It is a place that allows you immediately and continuously to exhale, offering refreshment for mind, body and spirit.
The Japanese garden is not like our traditional Occidental gardens. Where we might seek a profusion of greenery and a riot of color — carefully manicured, of course — with follies and ornamental sculpture in the grander designs, the elegantly spare Japanese garden draws on the basic elements of water, rock and sand, with curated flowers, trees and structures that speak to Buddhist teachings and a sense of the eternal.

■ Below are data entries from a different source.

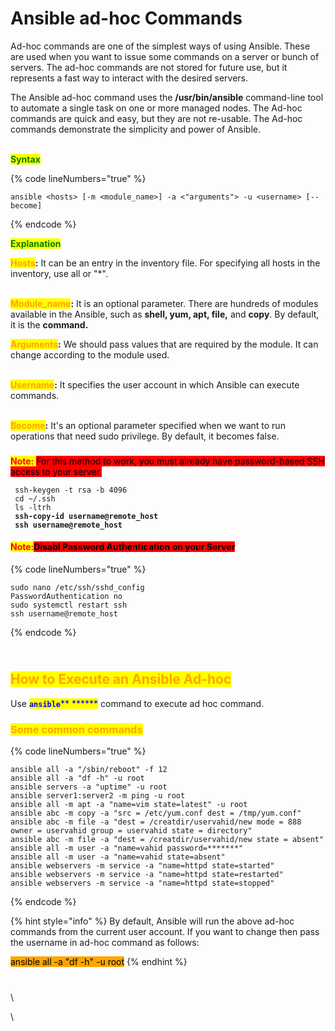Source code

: # Ansible ad-hoc Commands

Ad-hoc commands are one of the simplest ways of using Ansible. These are used when you want to issue some commands on a server or bunch of servers. The ad-hoc commands are not stored for future use, but it represents a fast way to interact with the desired servers.

The Ansible ad-hoc command uses the **/usr/bin/ansible** command-line tool to automate a single task on one or more managed nodes. The Ad-hoc commands are quick and easy, but they are not re-usable. The Ad-hoc commands demonstrate the simplicity and power of Ansible.

\
<mark style="color:green;">**Syntax**</mark>

{% code lineNumbers="true" %}
```
ansible <hosts> [-m <module_name>] -a <"arguments"> -u <username> [--become]  
```
{% endcode %}

<mark style="color:green;">**Explanation**</mark>

<mark style="color:orange;">**Hosts**</mark>**:** It can be an entry in the inventory file. For specifying all hosts in the inventory, use all or "\*".

\
<mark style="color:orange;">**Module\_name**</mark>**:** It is an optional parameter. There are hundreds of modules available in the Ansible, such as **shell, yum, apt, file,** and **copy**. By default, it is the **command.**

<mark style="color:orange;">**Arguments**</mark>**:** We should pass values that are required by the module. It can change according to the module used.

\
<mark style="color:orange;">**Username**</mark>**:** It specifies the user account in which Ansible can execute commands.

\
<mark style="color:orange;">**Become**</mark>**:** It's an optional parameter specified when we want to run operations that need sudo privilege. By default, it becomes false.



### <mark style="color:green;"></mark>

<mark style="background-color:red;"><mark style="color:red;">**Note:**<mark style="color:red;"></mark> <mark style="background-color:red;"></mark><mark style="background-color:red;">For this method to work, you must already have password-based SSH access to your server.</mark>

<pre data-line-numbers><code> ssh-keygen -t rsa -b 4096
 cd ~/.ssh
 ls -ltrh
<strong> ssh-copy-id username@remote_host
</strong><strong> ssh username@remote_host
</strong></code></pre>

#### <mark style="background-color:red;"><mark style="color:red;">Note:<mark style="color:red;"></mark><mark style="background-color:red;">Disabl Password Authentication on your Server</mark> <a href="#step-4-disabling-password-authentication-on-your-server" id="step-4-disabling-password-authentication-on-your-server"></a>

{% code lineNumbers="true" %}
```
sudo nano /etc/ssh/sshd_config
PasswordAuthentication no
sudo systemctl restart ssh
ssh username@remote_host
```
{% endcode %}

\
<mark style="color:orange;">How to Execute an Ansible Ad-hoc</mark>
-------------------------------------------------------------------

Use <mark style="color:blue;">**`ansible`**</mark><mark style="color:blue;">** **</mark><mark style="color:blue;">****</mark> command to execute ad hoc command.

### <mark style="color:orange;">Some common commands</mark>

{% code lineNumbers="true" %}
```
ansible all -a "/sbin/reboot" -f 12  
ansible all -a "df -h" -u root
ansible servers -a "uptime" -u root
ansible server1:server2 -m ping -u root
ansible all -m apt -a "name=vim state=latest" -u root
ansible abc -m copy -a "src = /etc/yum.conf dest = /tmp/yum.conf"  
ansible abc -m file -a "dest = /creatdir/uservahid/new mode = 888 owner = uservahid group = uservahid state = directory"   
ansible abc -m file -a "dest = /creatdir/uservahid/new state = absent"  
ansible all -m user -a "name=vahid password=*******"  
ansible all -m user -a "name=vahid state=absent"  
ansible webservers -m service -a "name=httpd state=started"  
ansible webservers -m service -a "name=httpd state=restarted"  
ansible webservers -m service -a "name=httpd state=stopped"  
```
{% endcode %}



{% hint style="info" %}
By default, Ansible will run the above ad-hoc commands from the current user account. If you want to change then pass the username in ad-hoc command as follows:

<mark style="background-color:orange;">ansible all -a "df -h" -u root</mark>
{% endhint %}

### <mark style="color:orange;"></mark>

\
\


\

Among the best-known public Japanese-style gardens in our area is the one found at Kykuit, the historic Rockefeller family home in Pocantico Hills. Created over two years (1908-10) by architect William Welles Bosworth — who also did the Massachusetts Institute of Technology’s Cambridge campus and the AT&T building in Manhattan — Kykuit’s Japanese Garden originally featured a brook spanned by two wooden bridges that fed a pond bordered by massive boulders and a mahogany teahouse nestled in a grove of blue spruces. In the 1960s, then- Gov. Nelson Rockefeller, Kykuit’s last owner, had landscape architect David Harris Engel expand and renovate the site to include a new teahouse; stone paths, ornaments, lanterns and a bridge; dramatic water effects; an area of raked sand; a bamboo grove; and plantings of cherry trees, azaleas and moss, all traditional to a Japanese garden.

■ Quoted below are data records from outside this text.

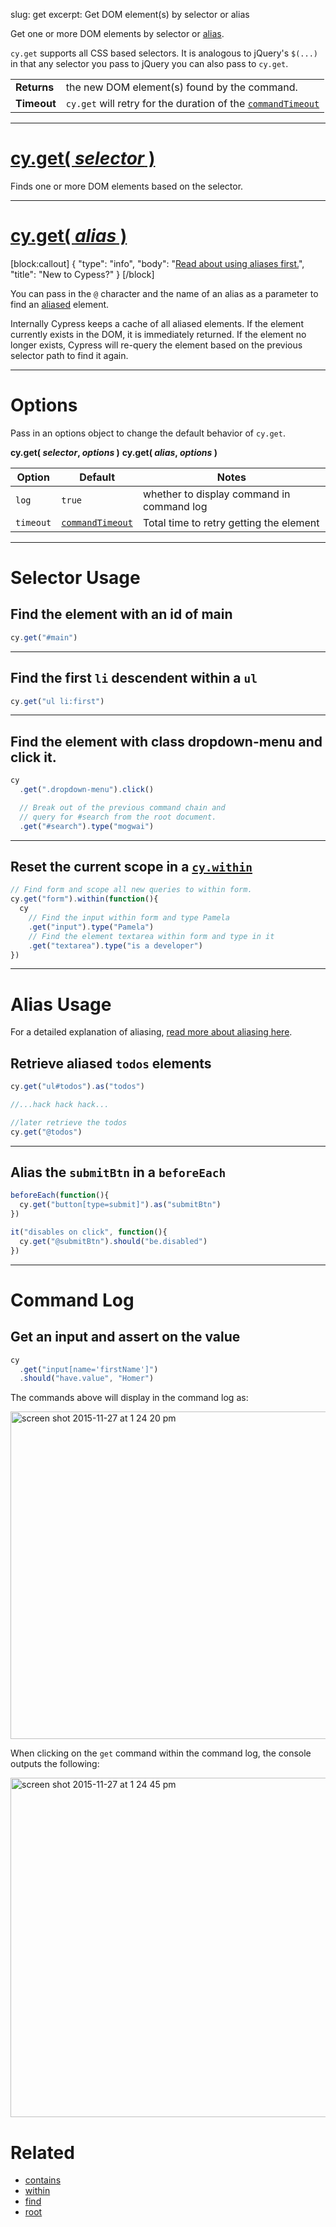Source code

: slug: get
excerpt: Get DOM element(s) by selector or alias

Get one or more DOM elements by selector or [alias](https://on.cypress.io/guides/using-aliases).

`cy.get` supports all CSS based selectors. It is analogous to jQuery's `$(...)` in that any selector you pass to jQuery you can also pass to `cy.get`.

| | |
|--- | --- |
| **Returns** | the new DOM element(s) found by the command. |
| **Timeout** | `cy.get` will retry for the duration of the [`commandTimeout`](https://on.cypress.io/guides/configuration#section-global-options) |

***

# [cy.get( *selector* )](#section-selector-usage)

Finds one or more DOM elements based on the selector.

***

# [cy.get( *alias* )](#section-alias-usage)

[block:callout]
{
  "type": "info",
  "body": "[Read about using aliases first.](https://on.cypress.io/guides/using-aliases)",
  "title": "New to Cypess?"
}
[/block]

You can pass in the `@` character and the name of an alias as a parameter to find an [aliased](https://on.cypress.io/guides/using-aliases) element.

Internally Cypress keeps a cache of all aliased elements.  If the element currently exists in the DOM, it is immediately returned.  If the element no longer exists, Cypress will re-query the element based on the previous selector path to find it again.

***

# Options

Pass in an options object to change the default behavior of `cy.get`.

**cy.get( *selector*, *options* )**
**cy.get( *alias*, *options* )**

Option | Default | Notes
--- | --- | ---
`log` | `true` | whether to display command in command log
`timeout` | [`commandTimeout`](https://on.cypress.io/guides/configuration#section-global-options) | Total time to retry getting the element

***

# Selector Usage

## Find the element with an id of main

```javascript
cy.get("#main")
```

***

## Find the first `li` descendent within a `ul`

```javascript
cy.get("ul li:first")
```

***

## Find the element with class dropdown-menu and click it.

```javascript
cy
  .get(".dropdown-menu").click()

  // Break out of the previous command chain and
  // query for #search from the root document.
  .get("#search").type("mogwai")
```

***

## Reset the current scope in a [`cy.within`](https://on.cypress.io/api/within)

```javascript
// Find form and scope all new queries to within form.
cy.get("form").within(function(){
  cy
    // Find the input within form and type Pamela
    .get("input").type("Pamela")
    // Find the element textarea within form and type in it
    .get("textarea").type("is a developer")
})
```

***

# Alias Usage

For a detailed explanation of aliasing, [read more about aliasing here](https://on.cypress.io/guides/using-aliases).

## Retrieve aliased `todos` elements

```javascript
cy.get("ul#todos").as("todos")

//...hack hack hack...

//later retrieve the todos
cy.get("@todos")
```

***

## Alias the `submitBtn` in a `beforeEach`

```javascript
beforeEach(function(){
  cy.get("button[type=submit]").as("submitBtn")
})

it("disables on click", function(){
  cy.get("@submitBtn").should("be.disabled")
})
```

***


# Command Log

## Get an input and assert on the value

```javascript
cy
  .get("input[name='firstName']")
  .should("have.value", "Homer")
```

The commands above will display in the command log as:

<img width="524" alt="screen shot 2015-11-27 at 1 24 20 pm" src="https://cloud.githubusercontent.com/assets/1271364/11446808/5d2f2180-950a-11e5-8645-4f0f14321f86.png">

When clicking on the `get` command within the command log, the console outputs the following:

<img width="543" alt="screen shot 2015-11-27 at 1 24 45 pm" src="https://cloud.githubusercontent.com/assets/1271364/11446809/61a6f4f4-950a-11e5-9b23-a9efa1fbccfc.png">

# Related

- [contains](https://on.cypress.io/api/contains)
- [within](https://on.cypress.io/api/within)
- [find](https://on.cypress.io/api/find)
- [root](https://on.cypress.io/api/root)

Farther up the Hudson River in Ossining you’ll find the former Michael Bakwin estate, which is now on the market. Bakwin, who passed away in December, was a supporter of the New York Botanical Garden (NYBG), Brooklyn Botanic Garden and others. So it comes as no surprise that the 20-acre property is best-known for its gardens, including Japanese-style plantings and rock gardens, significant perennials, native and pond-side botanicals, sculptures and flowering trees and plants in various hues. There’s also an orchard fringed by vegetable and berry gardens. Horticulture enthusiasts have frequently sought out the private gardens for themselves, including Westchester County-based landscape designer Jan Johnsen, a NYBG instructor and student of the serene aspects of Japanese gardens, who wrote about the Bakwin property as a contributing editor of Garden Design magazine.
The gardens are rivaled by a nearly 9,500 square-foot Tudor-style mansion, which Bakwin’s parents built on a high point overlooking the gardens. Highlights of the home include a great room with a fireplace, a 40-foot vaulted, oak-beamed ceiling and towering glass doors as well as 11 bedrooms, a stately oak library and multiple dining areas.
A cobbled drive with stones salvaged from old Bronx streets leads up to the estate, which also has a lake with a boathouse as well as a pool, a tennis court and a guesthouse.
The estate is, it would seem, a perfect marriage of East and West.